India’s Stand on De-Dollarisation
The government has reaffirmed that India is not working towards reducing dependence on the dollar in a confrontational sense. Rather than championing an alternative bloc currency, India is promoting practical measures to encourage the use of local currencies in cross-border trade. This approach, officials argue, provides flexibility and respects the economic systems of individual countries, unlike the complexities of a common BRICS currency.
Bilateral Deals over Bloc Currency
While Brazil has publicly suggested the idea of a single BRICS trade currency, India has taken a different route. New Delhi has already signed agreements with countries such as the United Arab Emirates and the Maldives to enable trade settlements directly in rupees. The Reserve Bank of India is also steadily creating a framework for the rupee’s internationalisation, opening new avenues for its use in global markets.

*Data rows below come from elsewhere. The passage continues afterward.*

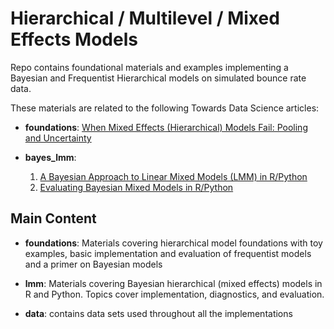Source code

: # Hierarchical / Multilevel / Mixed Effects Models

Repo contains foundational materials and examples  implementing a Bayesian and Frequentist Hierarchical models on simulated bounce rate data.

These materials are related to the following Towards Data Science articles:

- **foundations**: [When Mixed Effects (Hierarchical) Models Fail: Pooling and Uncertainty]( https://towardsdatascience.com/when-mixed-effects-hierarchical-models-fail-pooling-and-uncertainty-77e667823ae8)

- **bayes_lmm**:
    1. [A Bayesian Approach to Linear Mixed Models (LMM) in R/Python](https://towardsdatascience.com/a-bayesian-approach-to-linear-mixed-models-lmm-in-r-python-b2f1378c3ac8)
    2. [Evaluating Bayesian Mixed Models in R/Python](https://towardsdatascience.com/evaluating-bayesian-mixed-models-in-r-python-27d344a03016)

## Main Content

- **foundations**: Materials covering hierarchical model foundations with toy examples, basic implementation and evaluation of frequentist models and a primer on Bayesian models

- **lmm**: Materials covering Bayesian hierarchical (mixed effects) models in R and Python. Topics cover implementation, diagnostics, and evaluation.

- **data**: contains data sets used throughout all the implementations

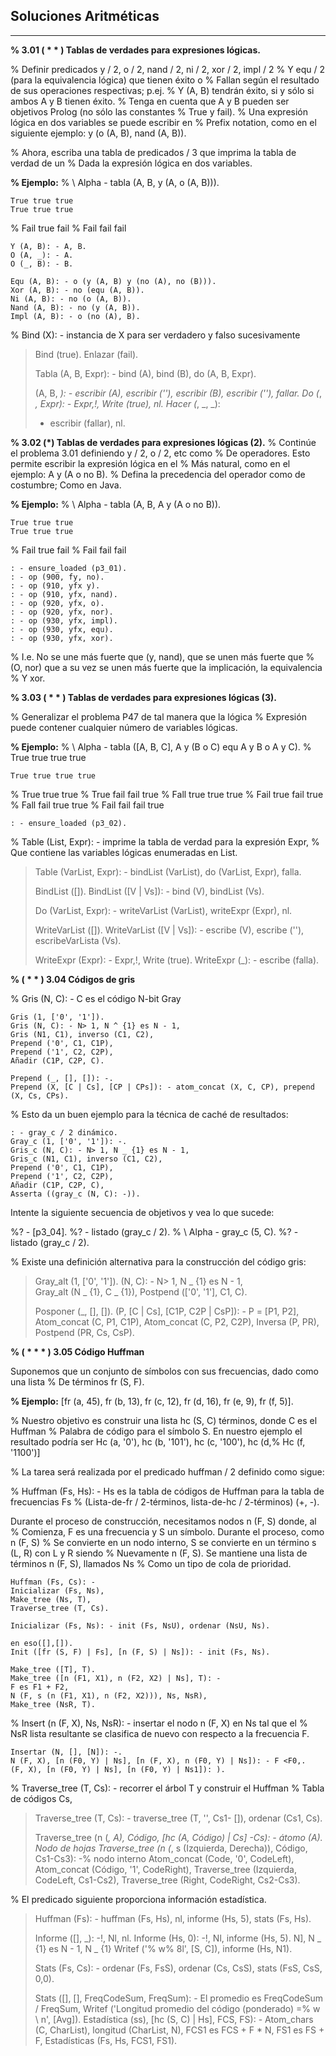 

**Soluciones Aritméticas**
----------


----------

**% 3.01 ( * * ) Tablas de verdades para expresiones lógicas.**

% Definir predicados y / 2, o / 2, nand / 2, ni / 2, xor / 2, impl / 2
% Y equ / 2 (para la equivalencia lógica) que tienen éxito o
% Fallan según el resultado de sus operaciones respectivas; p.ej.
% Y (A, B) tendrán éxito, si y sólo si ambos A y B tienen éxito.
% Tenga en cuenta que A y B pueden ser objetivos Prolog (no sólo las constantes
% True y fail).
% Una expresión lógica en dos variables se puede escribir en
% Prefix notation, como en el siguiente ejemplo: y (o (A, B), nand (A, B)).

% Ahora, escriba una tabla de predicados / 3 que imprima la tabla de verdad de un
% Dada la expresión lógica en dos variables.

**% Ejemplo:**
% \ Alpha - tabla (A, B, y (A, o (A, B))).

    True true true
    True true true

% Fail true fail
% Fail fail fail
    
    Y (A, B): - A, B.
    O (A, _): - A.
    O (_, B): - B.

    Equ (A, B): - o (y (A, B) y (no (A), no (B))).
    Xor (A, B): - no (equ (A, B)).
    Ni (A, B): - no (o (A, B)).
    Nand (A, B): - no (y (A, B)).
    Impl (A, B): - o (no (A), B).

% Bind (X): - instancia de X para ser verdadero y falso sucesivamente

> Bind (true). Enlazar (fail).
> 
> Tabla (A, B, Expr): - bind (A), bind (B), do (A, B, Expr).
> 
> (A, B, _): - escribir (A), escribir (''), escribir (B), escribir (''),
> fallar. Do (_, _, Expr): - Expr,!, Write (true), nl. Hacer (_, _, _):
> - escribir (fallar), nl.

**% 3.02 (*) Tablas de verdades para expresiones lógicas (2).**
% Continúe el problema 3.01 definiendo y / 2, o / 2, etc como
% De operadores. Esto permite escribir la expresión lógica en el
% Más natural, como en el ejemplo: A y (A o no B).
% Defina la precedencia del operador como de costumbre; Como en Java.

**% Ejemplo:**
% \ Alpha - tabla (A, B, A y (A o no B)).

    True true true
    True true true
    
% Fail true fail
% Fail fail fail
    
    : - ensure_loaded (p3_01).
    : - op (900, fy, no).
    : - op (910, yfx y).
    : - op (910, yfx, nand).
    : - op (920, yfx, o).
    : - op (920, yfx, nor).
    : - op (930, yfx, impl).
    : - op (930, yfx, equ).
    : - op (930, yfx, xor).

% I.e. No se une más fuerte que (y, nand), que se unen más fuerte que
% (O, nor) que a su vez se unen más fuerte que la implicación, la equivalencia
% Y xor.

**% 3.03 ( * * ) Tablas de verdades para expresiones lógicas (3).**

% Generalizar el problema P47 de tal manera que la lógica
% Expresión puede contener cualquier número de variables lógicas.

**% Ejemplo:**
% \ Alpha - tabla ([A, B, C], A y (B o C) equ A y B o A y C).
% True true true true

    True true true true

% True true true
% True fail fail true
% Fall true true true
% Fail true fail true
% Fall fail true true
% Fail fail fail true

    : - ensure_loaded (p3_02).

% Table (List, Expr): - imprime la tabla de verdad para la expresión Expr,
% Que contiene las variables lógicas enumeradas en List.

> Table (VarList, Expr): - bindList (VarList), do (VarList, Expr),
> falla.
> 
> BindList ([]). BindList ([V | Vs]): - bind (V), bindList (Vs).
> 
> Do (VarList, Expr): - writeVarList (VarList), writeExpr (Expr), nl.
> 
> WriteVarList ([]). WriteVarList ([V | Vs]): - escribe (V), escribe
> (''), escribeVarLista (Vs).
> 
> WriteExpr (Expr): - Expr,!, Write (true). WriteExpr (_): - escribe
> (falla).

**% ( * * ) 3.04 Códigos de gris**

% Gris (N, C): - C es el código N-bit Gray

    Gris (1, ['0', '1']).
    Gris (N, C): - N> 1, N ^ {1} es N - 1,
    Gris (N1, C1), inverso (C1, C2),
    Prepend ('0', C1, C1P),
    Prepend ('1', C2, C2P),
    Añadir (C1P, C2P, C).
    
    Prepend (_, [], []): -.
    Prepend (X, [C | Cs], [CP | CPs]): - atom_concat (X, C, CP), prepend (X, Cs, CPs).


% Esto da un buen ejemplo para la técnica de caché de resultados:

    : - gray_c / 2 dinámico.
    Gray_c (1, ['0', '1']): -.
    Gris_c (N, C): - N> 1, N _ {1} es N - 1,
    Gris_c (N1, C1), inverso (C1, C2),
    Prepend ('0', C1, C1P),
    Prepend ('1', C2, C2P),
    Añadir (C1P, C2P, C),
    Asserta ((gray_c (N, C): -)).

Intente la siguiente secuencia de objetivos y vea lo que sucede:

%? - [p3_04].
%? - listado (gray_c / 2).
% \ Alpha - gray_c (5, C).
%? - listado (gray_c / 2).


% Existe una definición alternativa para la construcción del código gris:

> Gray_alt (1, ['0', '1']). (N, C): - N> 1, N _ {1} es N - 1,   
> Gray_alt (N _ {1}, C _ {1}),    Postpend (['0', '1'], C1, C).
> 
> Posponer (_, [], []). (P, [C | Cs], [C1P, C2P | CsP]): - P = [P1, P2],
> Atom_concat (C, P1, C1P),  Atom_concat (C, P2, C2P),  Inversa (P, PR),
> Postpend (PR, Cs, CsP).

**% ( * * * ) 3.05 Código Huffman**

Suponemos que un conjunto de símbolos con sus frecuencias, dado como una lista
% De términos fr (S, F).

**% Ejemplo:** [fr (a, 45), fr (b, 13), fr (c, 12), fr (d, 16), fr (e, 9), fr (f, 5)].

% Nuestro objetivo es construir una lista hc (S, C) términos, donde C es el Huffman
% Palabra de código para el símbolo S. En nuestro ejemplo el resultado podría ser
Hc (a, '0'), hc (b, '101'), hc (c, '100'), hc (d,% Hc (f, '1100')]

% La tarea será realizada por el predicado huffman / 2 definido como sigue:
 
% Huffman (Fs, Hs): - Hs es la tabla de códigos de Huffman para la tabla de frecuencias Fs
% (Lista-de-fr / 2-términos, lista-de-hc / 2-términos) (+, -).

Durante el proceso de construcción, necesitamos nodos n (F, S) donde, al
% Comienza, F es una frecuencia y S un símbolo. Durante el proceso, como n (F, S)
% Se convierte en un nodo interno, S se convierte en un término s (L, R) con L y R siendo
% Nuevamente n (F, S). Se mantiene una lista de términos n (F, S), llamados Ns
% Como un tipo de cola de prioridad.

    Huffman (Fs, Cs): -
    Inicializar (Fs, Ns),
    Make_tree (Ns, T),
    Traverse_tree (T, Cs).

    Inicializar (Fs, Ns): - init (Fs, NsU), ordenar (NsU, Ns).
    
    en eso([],[]).
    Init ([fr (S, F) | Fs], [n (F, S) | Ns]): - init (Fs, Ns).
    
    Make_tree ([T], T).
    Make_tree ([n (F1, X1), n (F2, X2) | Ns], T): -
    F es F1 + F2,
    N (F, s (n (F1, X1), n (F2, X2))), Ns, NsR),
    Make_tree (NsR, T).

% Insert (n (F, X), Ns, NsR): - insertar el nodo n (F, X) en Ns tal que el
% NsR lista resultante se clasifica de nuevo con respecto a la frecuencia F.

    Insertar (N, [], [N]): -.
    N (F, X), [n (F0, Y) | Ns], [n (F, X), n (F0, Y) | Ns]): - F <F0,.
    (F, X), [n (F0, Y) | Ns], [n (F0, Y) | Ns1]): ).

% Traverse_tree (T, Cs): - recorrer el árbol T y construir el Huffman
% Tabla de códigos Cs,

> Traverse_tree (T, Cs): - traverse_tree (T, '', Cs1- []), ordenar (Cs1,
> Cs).
> 
> Traverse_tree (n (_, A), Código, [hc (A, Código) | Cs] -Cs): - átomo
> (A). Nodo de hojas Traverse_tree (n (_, s (Izquierda, Derecha)),
> Código, Cs1-Cs3): -% nodo interno Atom_concat (Code, '0', CodeLeft),
> Atom_concat (Código, '1', CodeRight), Traverse_tree (Izquierda,
> CodeLeft, Cs1-Cs2), Traverse_tree (Right, CodeRight, Cs2-Cs3).


% El predicado siguiente proporciona información estadística.

> Huffman (Fs): - huffman (Fs, Hs), nl, informe (Hs, 5), stats (Fs, Hs).
> 
> Informe ([], _): -!, Nl, nl. Informe (Hs, 0): -!, Nl, informe (Hs, 5).
> N], N _ {1} es N - 1, N _ {1} Writef ('% w% 8l', [S, C]), informe (Hs,
> N1).
> 
> Stats (Fs, Cs): - ordenar (Fs, FsS), ordenar (Cs, CsS), stats (FsS,
> CsS, 0,0).
> 
> Stats ([], [], FreqCodeSum, FreqSum): - El promedio es FreqCodeSum /
> FreqSum, Writef ('Longitud promedio del código (ponderado) =% w \ n',
> [Avg]). Estadística (ss), [hc (S, C) | Hs], FCS, FS): - Atom_chars (C,
> CharList), longitud (CharList, N), FCS1 es FCS + F * N, FS1 es FS + F,
> Estadísticas (Fs, Hs, FCS1, FS1).



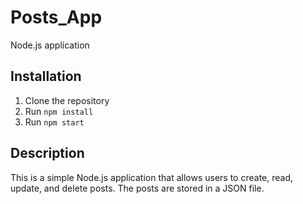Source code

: # Posts_App
Node.js application

## Installation
1. Clone the repository
2. Run `npm install`
3. Run `npm start`

## Description
This is a simple Node.js application that allows users to create, read, update, and delete posts. The posts are stored in a JSON file.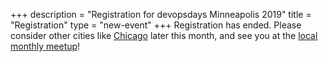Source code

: +++
description = "Registration for devopsdays Minneapolis 2019"
title = "Registration"
type = "new-event"
+++
Registration has ended. Please consider other cities like <a href="https://devopsdays.org/events/2019-chicago/welcome/">Chicago</a> later this month, and see you at the <a href="https://www.meetup.com/DevOps-Minneapolis">local monthly meetup</a>!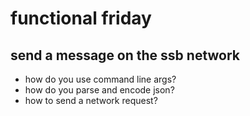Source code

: # functional friday

## send a message on the ssb network

* how do you use command line args?
* how do you parse and encode json?
* how to send a network request?



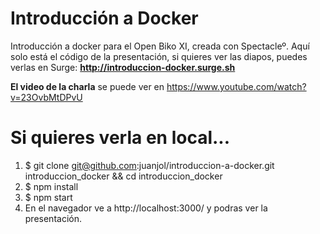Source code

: # Introducción a Docker
  Introducción a docker para el Open Biko XI, creada con Spectacleº. Aquí solo está el código de la presentación, si quieres ver las diapos, puedes verlas en Surge: **http://introduccion-docker.surge.sh**
  
  **El video de la charla** se puede ver en https://www.youtube.com/watch?v=23OvbMtDPvU

# Si quieres verla en local...
  1. $ git clone git@github.com:juanjol/introduccion-a-docker.git introduccion_docker && cd introduccion_docker
  2. $ npm install
  3. $ npm start
  4. En el navegador ve a http://localhost:3000/ y podras ver la presentación.
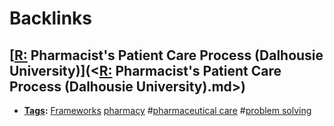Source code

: 
# Backlinks
## [[R:](<[R:.md>) Pharmacist's Patient Care Process (Dalhousie University)](<[R:](<R:.md>) Pharmacist's Patient Care Process (Dalhousie University).md>)
- **[Tags](<Tags.md>):** [Frameworks](<Frameworks.md>) [pharmacy](<pharmacy.md>) #[pharmaceutical care](<pharmaceutical care.md>) #[problem solving](<problem solving.md>)

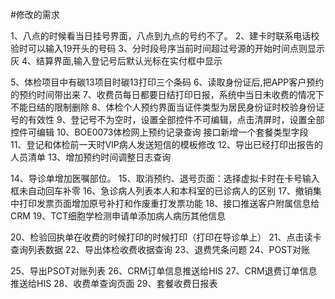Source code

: #修改的需求

1、八点的时候看当日挂号界面，八点到九点的号约不了。
2、建卡时联系电话校验时可以输入19开头的号码
3、分时段号序当前时间超过号源的开始时间点则显示灰
4、结算界面,输入登记号后默认光标在实付框中显示

5、体检项目中有碳13项目时碳13打印三个条码
6、读取身份证后,把APP客户预约的预约时间带出来
7、收费员每日都要日结打印日报，系统中当日未收费的情况下不能日结的限制删除
8、体检个人预约界面当证件类型为居民身份证时校验身份证号的有效性
9、登记号不为空时，设置全部控件不可编辑，点击清屏时，设置全部控件可编辑
10、BOE0073体检网上预约记录查询 接口新增一个套餐类型字段
11、登记和体检前一天时VIP病人发送短信的模板修改
12、导出已经打印出报告的人员清单
13、增加预约时间调整日志查询


14、导诊单增加医嘱部位。
15、取消预约、退号页面：选择虚拟卡时在卡号输入框未自动回车补零
16、急诊病人列表本人和本科室的已诊病人的区别
17、撤销集中打印发票页面增加原号补打和作废重打发票功能
18、接口推送客户附属信息给CRM
19、TCT细胞学检测申请单添加病人病历其他信息

20、检验回执单在收费的时候打印的时候打印（打印在导诊单上）
21、点击读卡查询列表数据
22、导出体检收费收据查询
23、退费凭条问题
24、POST对账

25、导出PSOT对账列表
26、CRM订单信息推送给HIS
27、CRM退费订单信息推送给HIS
28、收费单查询页面
29、套餐收费日报表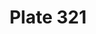 ---
flag: 
order: '94'
pid: '321'
an: '9'
title: Plate 321
rev_year: 
_date: '1801'
caption: Chapeau parfaitement rond. Habit boutonné.
translation: Perfectly round hat. Buttoned suit.
student: Barthélemy Glama
keywords: Chapeau, Boutonné, Masculin
column: 
flag_translation: 
permalink: /plates/321
layout: plate-page
---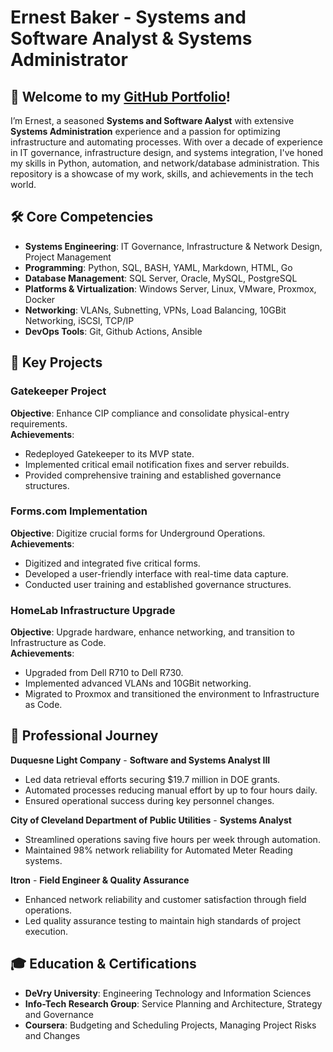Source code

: # Ernest Baker - Systems and Software Analyst & Systems Administrator

## 👋 Welcome to my [GitHub Portfolio](http://crow50.github.io/ernest-portfolio/)!

I’m Ernest, a seasoned **Systems and Software Aalyst** with extensive **Systems Administration** experience and a passion for optimizing infrastructure and automating processes. With over a decade of experience in IT governance, infrastructure design, and systems integration, I've honed my skills in Python, automation, and network/database administration. This repository is a showcase of my work, skills, and achievements in the tech world.

## 🛠️ Core Competencies

- **Systems Engineering**: IT Governance, Infrastructure & Network Design, Project Management
- **Programming**: Python, SQL, BASH, YAML, Markdown, HTML, Go
- **Database Management**: SQL Server, Oracle, MySQL, PostgreSQL
- **Platforms & Virtualization**: Windows Server, Linux, VMware, Proxmox, Docker
- **Networking**: VLANs, Subnetting, VPNs, Load Balancing, 10GBit Networking, iSCSI, TCP/IP
- **DevOps Tools**: Git, Github Actions, Ansible

## 🚀 Key Projects

### Gatekeeper Project
**Objective**: Enhance CIP compliance and consolidate physical-entry requirements.  
**Achievements**:
- Redeployed Gatekeeper to its MVP state.
- Implemented critical email notification fixes and server rebuilds.
- Provided comprehensive training and established governance structures.

### Forms.com Implementation
**Objective**: Digitize crucial forms for Underground Operations.  
**Achievements**:
- Digitized and integrated five critical forms.
- Developed a user-friendly interface with real-time data capture.
- Conducted user training and established governance structures.

### HomeLab Infrastructure Upgrade
**Objective**: Upgrade hardware, enhance networking, and transition to Infrastructure as Code.  
**Achievements**:
- Upgraded from Dell R710 to Dell R730.
- Implemented advanced VLANs and 10GBit networking.
- Migrated to Proxmox and transitioned the environment to Infrastructure as Code.

## 🌟 Professional Journey

**Duquesne Light Company** - **Software and Systems Analyst III**
- Led data retrieval efforts securing $19.7 million in DOE grants.
- Automated processes reducing manual effort by up to four hours daily.
- Ensured operational success during key personnel changes.

**City of Cleveland Department of Public Utilities** - **Systems Analyst**
- Streamlined operations saving five hours per week through automation.
- Maintained 98% network reliability for Automated Meter Reading systems.

**Itron** - **Field Engineer & Quality Assurance**
- Enhanced network reliability and customer satisfaction through field operations.
- Led quality assurance testing to maintain high standards of project execution.

## 🎓 Education & Certifications

- **DeVry University**: Engineering Technology and Information Sciences
- **Info-Tech Research Group**: Service Planning and Architecture, Strategy and Governance
- **Coursera**: Budgeting and Scheduling Projects, Managing Project Risks and Changes
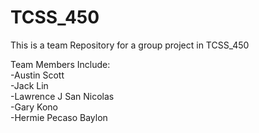 # TCSS_450
This is a team Repository for a group project in TCSS_450<br/>

Team Members Include:<br/>
  -Austin Scott<br/>
  -Jack Lin<br/>
  -Lawrence J San Nicolas<br/>
  -Gary Kono<br/>
  -Hermie Pecaso Baylon<br/>
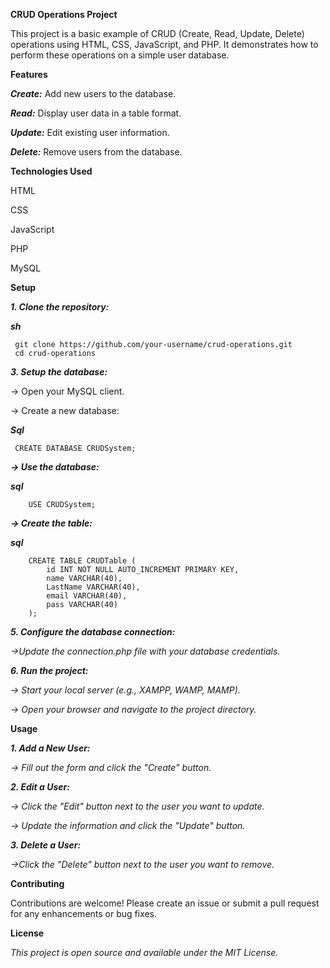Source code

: **CRUD Operations Project**


This project is a basic example of CRUD (Create, Read, Update, Delete) operations using HTML, CSS, JavaScript, and PHP. It demonstrates how to perform these operations on a simple user database.

**Features**

***Create:*** Add new users to the database.

***Read:*** Display user data in a table format.

***Update:*** Edit existing user information.

***Delete:*** Remove users from the database.

**Technologies Used**

HTML

CSS

JavaScript

PHP

MySQL

**Setup**

***1. Clone the repository:***
   
   ***sh***
   
     git clone https://github.com/your-username/crud-operations.git
     cd crud-operations
   
***3. Setup the database:***
   
   -> Open your MySQL client.
	 
   -> Create a new database:
   
   ***Sql***
   
     CREATE DATABASE CRUDSystem;
   
   ***-> Use the database:***
   
   ***sql***
   
	 	USE CRUDSystem;
   
   ***-> Create the table:***

   ***sql***
   
   		CREATE TABLE CRUDTable (
    		id INT NOT NULL AUTO_INCREMENT PRIMARY KEY,
    		name VARCHAR(40),
    		LastName VARCHAR(40),
    		email VARCHAR(40),
    		pass VARCHAR(40)
    	);

***5. Configure the database connection:***
   
*->Update the connection.php file with your database credentials.*
   
***6. Run the project:***
   
*-> Start your local server (e.g., XAMPP, WAMP, MAMP).*
		
*-> Open your browser and navigate to the project directory.*

**Usage**

***1. Add a New User:***

*-> Fill out the form and click the "Create" button.*

***2. Edit a User:***
 
*-> Click the "Edit" button next to the user you want to update.*
	
*-> Update the information and click the "Update" button.*

***3. Delete a User:***

*->Click the "Delete" button next to the user you want to remove.*
   
**Contributing**

   Contributions are welcome! Please create an issue or submit a pull request for any enhancements or bug fixes.

**License**

*This project is open source and available under the MIT License.*

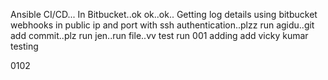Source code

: Ansible CI/CD... In Bitbucket..ok ok..ok.. Getting log details using bitbucket webhooks in public ip and port with ssh authentication..plzz run agidu..git add commit..plz run jen..run file..vv
test run
001
adding add
vicky kumar
testing

0102

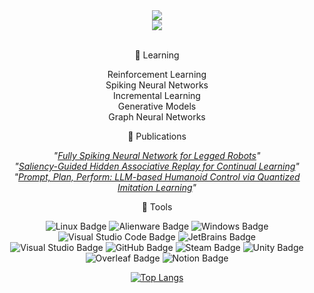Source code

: 
<div align="center"> <img src="https://github-readme-streak-stats.herokuapp.com/?user=thisisnotahuman&theme=dark&hide_border=true" /> </div>
<div align="center"> <img src="https://metrics.lecoq.io/thisisnotahuman?template=classic&config.timezone=Asia%2FShanghai"> </div>

<br />

<div align="center"> 
  
💪 Learning

Reinforcement Learning <br />
Spiking Neural Networks <br />
Incremental Learning <br />
Generative Models <br />
Graph Neural Networks <br />

📜 Publications

*"[Fully Spiking Neural Network for Legged Robots](https://arxiv.org/abs/2310.05022)"* <br />
*"[Saliency-Guided Hidden Associative Replay for Continual Learning](https://arxiv.org/abs/2310.04334)"* <br />
*"[Prompt, Plan, Perform: LLM-based Humanoid Control via Quantized 
Imitation Learning](https://arxiv.org/abs/2309.11359)"* <br />

🧰 Tools

![Linux Badge](https://img.shields.io/badge/Linux-FCC624?logo=linux&logoColor=000&style=flat)
![Alienware Badge](https://img.shields.io/badge/Alienware-E2231A?logo=Alienware&logoColor=fff&style=flat)
![Windows Badge](https://img.shields.io/badge/Windows-0078D6?logo=windows&logoColor=fff&style=flat)
![Visual Studio Code Badge](https://img.shields.io/badge/Visual%20Studio%20Code-007ACC?logo=visualstudiocode&logoColor=fff&style=flat)
![JetBrains Badge](https://img.shields.io/badge/JetBrains-31A8FF?logo=JetBrains&logoColor=fff&style=flat) <br />
![Visual Studio Badge](https://img.shields.io/badge/Visual%20Studio-5C2D91?logo=visualstudio&logoColor=fff&style=flat)
![GitHub Badge](https://img.shields.io/badge/GitHub-181717?logo=github&logoColor=fff&style=flat)
![Steam Badge](https://img.shields.io/badge/Steam-00058B?logo=Steam&logoColor=fff&style=flat)
![Unity Badge](https://img.shields.io/badge/Unity-A23BCC?logo=Unity&logoColor=fff&style=flat)
![Overleaf Badge](https://img.shields.io/badge/Overleaf-E0271B?logo=Overleaf&logoColor=fff&style=flat)
![Notion Badge](https://img.shields.io/badge/Notion-C1303B?logo=Notion&logoColor=fff&style=flat)

[![Top Langs](https://github-readme-stats.vercel.app/api/top-langs/?username=thisisnotahuman&layout=donut&theme=radical&hide_border=true)](https://github.com/thisisnotahuman/thisisnotahuman)

</div>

RBI Circular on Rupee Trade
In a significant move, the RBI recently allowed 100 percent settlement of international trade in rupees through Vostro accounts. Earlier, such accounts required prior approval, but the new policy simplifies the process and makes it easier for trading partners to accept rupee payments. This step signals India’s ambition to offer the rupee as a reliable settlement currency in a multipolar trading system.
Strategy of Flexibility
India’s push is not about dismantling the dollar’s dominance but about diversifying options for global trade. By encouraging local currency settlements, New Delhi is helping reduce reliance on third-party currencies like the dollar or the euro in regional trade. The idea is to give businesses and partner countries more flexibility while also expanding the rupee’s global presence.
Why It Matters
The debate over de-dollarisation is gaining attention as geopolitical shifts and sanctions expose vulnerabilities in dollar-denominated trade. Yet India’s approach stands out as cautious and pragmatic. Rather than rushing into experiments like a BRICS currency, India is quietly laying the groundwork for the rupee to gain international credibility.
Looking Ahead
For India, the road forward is clear. De-dollarisation may be an appealing slogan for some nations, but India is more interested in building trust around its own currency. By gradually expanding rupee-denominated trade, the country is working towards a larger ambition: making the rupee a reference point in international commerce without disrupting the existing global order.